YOUR TASK:
Please output the data exactly, minus pictures.

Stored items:
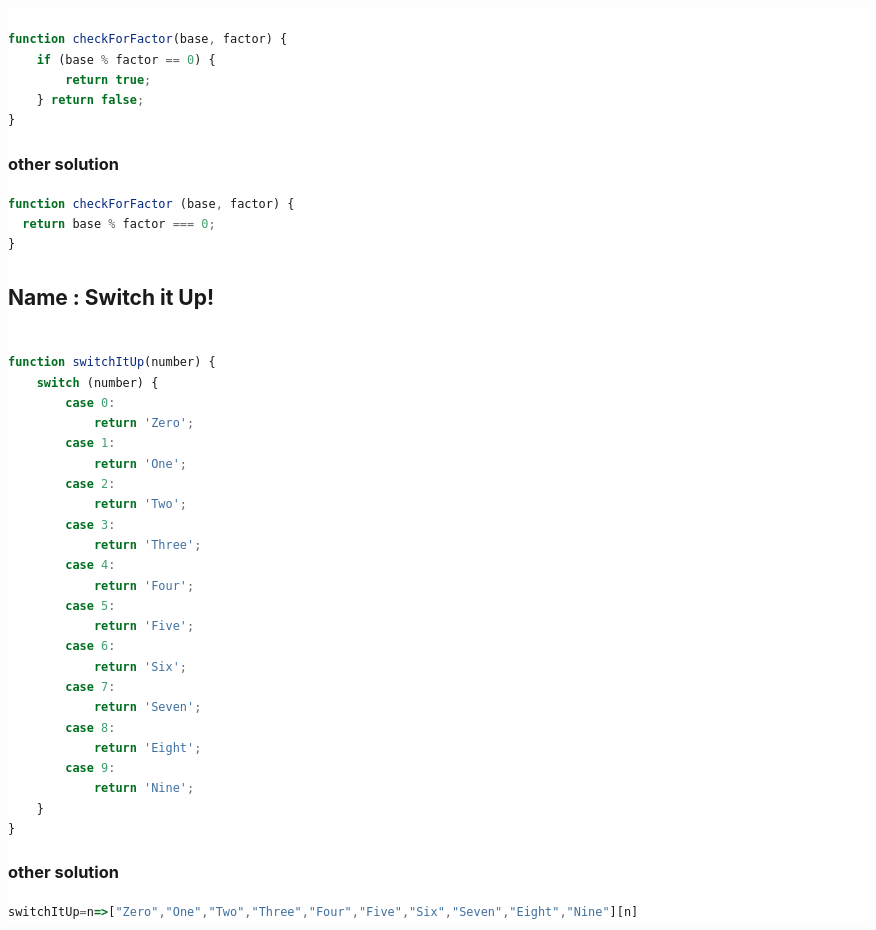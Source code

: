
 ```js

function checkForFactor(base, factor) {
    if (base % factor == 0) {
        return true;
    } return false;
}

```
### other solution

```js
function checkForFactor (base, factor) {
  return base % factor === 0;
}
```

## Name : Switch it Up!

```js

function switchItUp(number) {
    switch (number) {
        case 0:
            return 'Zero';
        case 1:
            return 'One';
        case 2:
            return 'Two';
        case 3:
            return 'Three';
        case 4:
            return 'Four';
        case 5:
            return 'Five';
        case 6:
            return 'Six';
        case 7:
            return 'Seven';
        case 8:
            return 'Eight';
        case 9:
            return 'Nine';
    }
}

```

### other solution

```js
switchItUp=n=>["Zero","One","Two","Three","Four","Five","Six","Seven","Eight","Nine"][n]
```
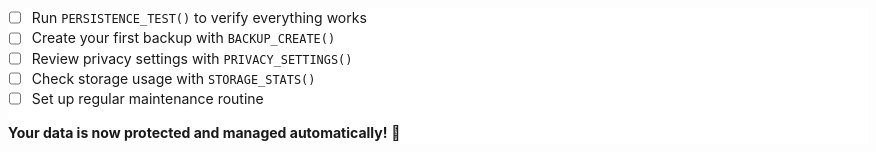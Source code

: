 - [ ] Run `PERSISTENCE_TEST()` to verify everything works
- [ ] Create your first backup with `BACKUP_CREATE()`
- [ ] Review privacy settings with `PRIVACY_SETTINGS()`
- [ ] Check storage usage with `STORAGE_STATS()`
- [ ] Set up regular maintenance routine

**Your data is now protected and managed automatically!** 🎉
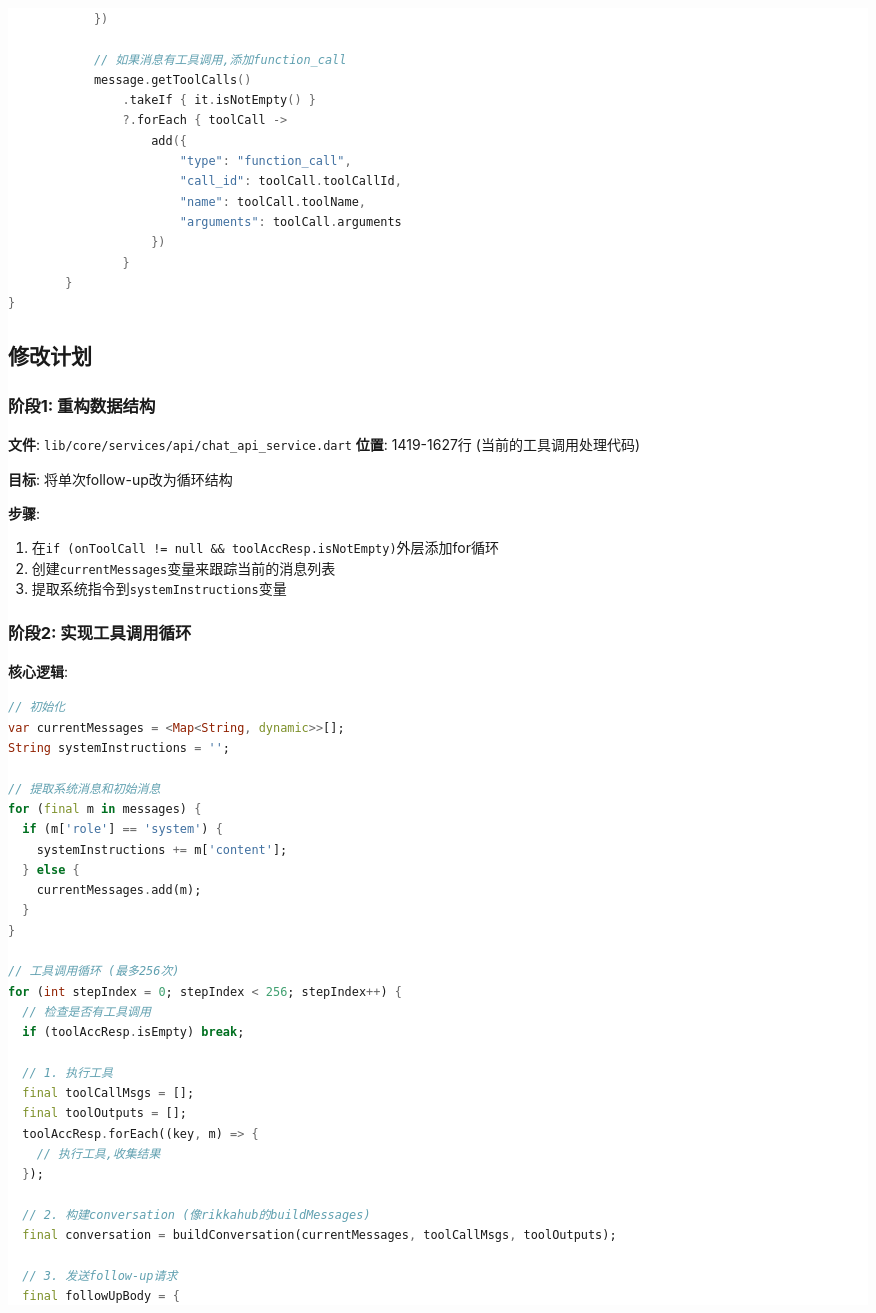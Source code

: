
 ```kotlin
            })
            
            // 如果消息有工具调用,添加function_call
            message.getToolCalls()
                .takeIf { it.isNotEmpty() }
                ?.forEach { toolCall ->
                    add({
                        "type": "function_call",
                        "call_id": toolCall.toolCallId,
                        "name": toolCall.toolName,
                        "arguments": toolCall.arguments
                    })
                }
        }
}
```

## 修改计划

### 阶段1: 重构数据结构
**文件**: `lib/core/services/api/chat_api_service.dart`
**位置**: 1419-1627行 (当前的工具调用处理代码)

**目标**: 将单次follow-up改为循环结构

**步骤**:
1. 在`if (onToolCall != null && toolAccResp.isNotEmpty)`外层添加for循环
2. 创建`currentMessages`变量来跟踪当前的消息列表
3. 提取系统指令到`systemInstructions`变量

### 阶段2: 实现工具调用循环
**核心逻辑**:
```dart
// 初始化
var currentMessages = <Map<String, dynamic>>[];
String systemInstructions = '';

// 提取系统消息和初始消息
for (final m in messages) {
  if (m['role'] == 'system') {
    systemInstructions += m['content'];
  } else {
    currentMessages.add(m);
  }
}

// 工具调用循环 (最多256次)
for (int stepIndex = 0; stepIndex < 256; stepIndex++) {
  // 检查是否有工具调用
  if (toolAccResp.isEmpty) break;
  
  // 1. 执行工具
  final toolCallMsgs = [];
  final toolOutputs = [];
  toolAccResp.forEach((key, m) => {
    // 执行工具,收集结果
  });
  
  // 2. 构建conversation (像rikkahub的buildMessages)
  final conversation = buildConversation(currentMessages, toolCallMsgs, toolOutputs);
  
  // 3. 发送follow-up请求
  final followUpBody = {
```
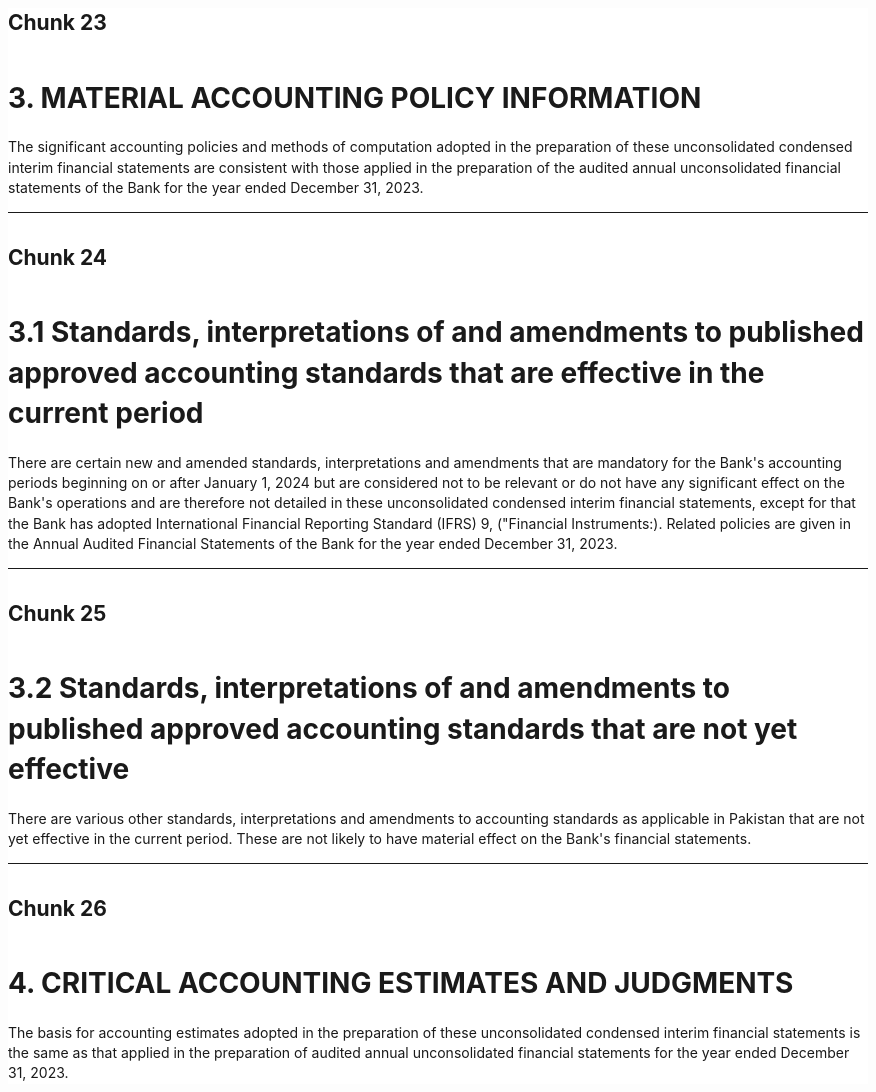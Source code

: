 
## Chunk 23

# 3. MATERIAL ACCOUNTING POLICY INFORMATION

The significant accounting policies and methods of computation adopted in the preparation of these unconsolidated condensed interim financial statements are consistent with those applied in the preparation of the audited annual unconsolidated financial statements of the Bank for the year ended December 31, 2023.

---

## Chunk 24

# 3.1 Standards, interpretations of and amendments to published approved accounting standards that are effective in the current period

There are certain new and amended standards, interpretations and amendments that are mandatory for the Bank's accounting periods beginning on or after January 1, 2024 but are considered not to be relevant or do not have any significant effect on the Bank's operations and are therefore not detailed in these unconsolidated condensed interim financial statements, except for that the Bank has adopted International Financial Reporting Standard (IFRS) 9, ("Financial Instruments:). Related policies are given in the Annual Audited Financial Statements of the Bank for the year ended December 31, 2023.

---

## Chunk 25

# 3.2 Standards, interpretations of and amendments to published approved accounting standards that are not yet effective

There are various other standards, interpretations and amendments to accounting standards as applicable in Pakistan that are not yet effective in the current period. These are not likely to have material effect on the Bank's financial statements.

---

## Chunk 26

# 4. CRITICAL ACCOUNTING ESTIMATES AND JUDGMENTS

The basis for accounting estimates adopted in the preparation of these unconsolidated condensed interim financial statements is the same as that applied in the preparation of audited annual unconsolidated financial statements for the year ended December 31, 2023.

OUTPUT BELOW:
Source code

:
 ```js

function checkForFactor(base, factor) {
    if (base % factor == 0) {
        return true;
    } return false;
}

```
### other solution

```js
function checkForFactor (base, factor) {
  return base % factor === 0;
}
```

## Name : Switch it Up!

```js

function switchItUp(number) {
    switch (number) {
        case 0:
            return 'Zero';
        case 1:
            return 'One';
        case 2:
            return 'Two';
        case 3:
            return 'Three';
        case 4:
            return 'Four';
        case 5:
            return 'Five';
        case 6:
            return 'Six';
        case 7:
            return 'Seven';
        case 8:
            return 'Eight';
        case 9:
            return 'Nine';
    }
}

```

### other solution

```js
switchItUp=n=>["Zero","One","Two","Three","Four","Five","Six","Seven","Eight","Nine"][n]
```
Source code

: - [ ] Run `PERSISTENCE_TEST()` to verify everything works
- [ ] Create your first backup with `BACKUP_CREATE()`
- [ ] Review privacy settings with `PRIVACY_SETTINGS()`
- [ ] Check storage usage with `STORAGE_STATS()`
- [ ] Set up regular maintenance routine

**Your data is now protected and managed automatically!** 🎉
Source code

:
 ```kotlin
            })
            
            // 如果消息有工具调用,添加function_call
            message.getToolCalls()
                .takeIf { it.isNotEmpty() }
                ?.forEach { toolCall ->
                    add({
                        "type": "function_call",
                        "call_id": toolCall.toolCallId,
                        "name": toolCall.toolName,
                        "arguments": toolCall.arguments
                    })
                }
        }
}
```

## 修改计划

### 阶段1: 重构数据结构
**文件**: `lib/core/services/api/chat_api_service.dart`
**位置**: 1419-1627行 (当前的工具调用处理代码)

**目标**: 将单次follow-up改为循环结构

**步骤**:
1. 在`if (onToolCall != null && toolAccResp.isNotEmpty)`外层添加for循环
2. 创建`currentMessages`变量来跟踪当前的消息列表
3. 提取系统指令到`systemInstructions`变量

### 阶段2: 实现工具调用循环
**核心逻辑**:
```dart
// 初始化
var currentMessages = <Map<String, dynamic>>[];
String systemInstructions = '';

// 提取系统消息和初始消息
for (final m in messages) {
  if (m['role'] == 'system') {
    systemInstructions += m['content'];
  } else {
    currentMessages.add(m);
  }
}

// 工具调用循环 (最多256次)
for (int stepIndex = 0; stepIndex < 256; stepIndex++) {
  // 检查是否有工具调用
  if (toolAccResp.isEmpty) break;
  
  // 1. 执行工具
  final toolCallMsgs = [];
  final toolOutputs = [];
  toolAccResp.forEach((key, m) => {
    // 执行工具,收集结果
  });
  
  // 2. 构建conversation (像rikkahub的buildMessages)
  final conversation = buildConversation(currentMessages, toolCallMsgs, toolOutputs);
  
  // 3. 发送follow-up请求
  final followUpBody = {
```
Source code

: 
## Chunk 23

# 3. MATERIAL ACCOUNTING POLICY INFORMATION

The significant accounting policies and methods of computation adopted in the preparation of these unconsolidated condensed interim financial statements are consistent with those applied in the preparation of the audited annual unconsolidated financial statements of the Bank for the year ended December 31, 2023.

---

## Chunk 24

# 3.1 Standards, interpretations of and amendments to published approved accounting standards that are effective in the current period

There are certain new and amended standards, interpretations and amendments that are mandatory for the Bank's accounting periods beginning on or after January 1, 2024 but are considered not to be relevant or do not have any significant effect on the Bank's operations and are therefore not detailed in these unconsolidated condensed interim financial statements, except for that the Bank has adopted International Financial Reporting Standard (IFRS) 9, ("Financial Instruments:). Related policies are given in the Annual Audited Financial Statements of the Bank for the year ended December 31, 2023.

---

## Chunk 25

# 3.2 Standards, interpretations of and amendments to published approved accounting standards that are not yet effective

There are various other standards, interpretations and amendments to accounting standards as applicable in Pakistan that are not yet effective in the current period. These are not likely to have material effect on the Bank's financial statements.

---

## Chunk 26

# 4. CRITICAL ACCOUNTING ESTIMATES AND JUDGMENTS

The basis for accounting estimates adopted in the preparation of these unconsolidated condensed interim financial statements is the same as that applied in the preparation of audited annual unconsolidated financial statements for the year ended December 31, 2023.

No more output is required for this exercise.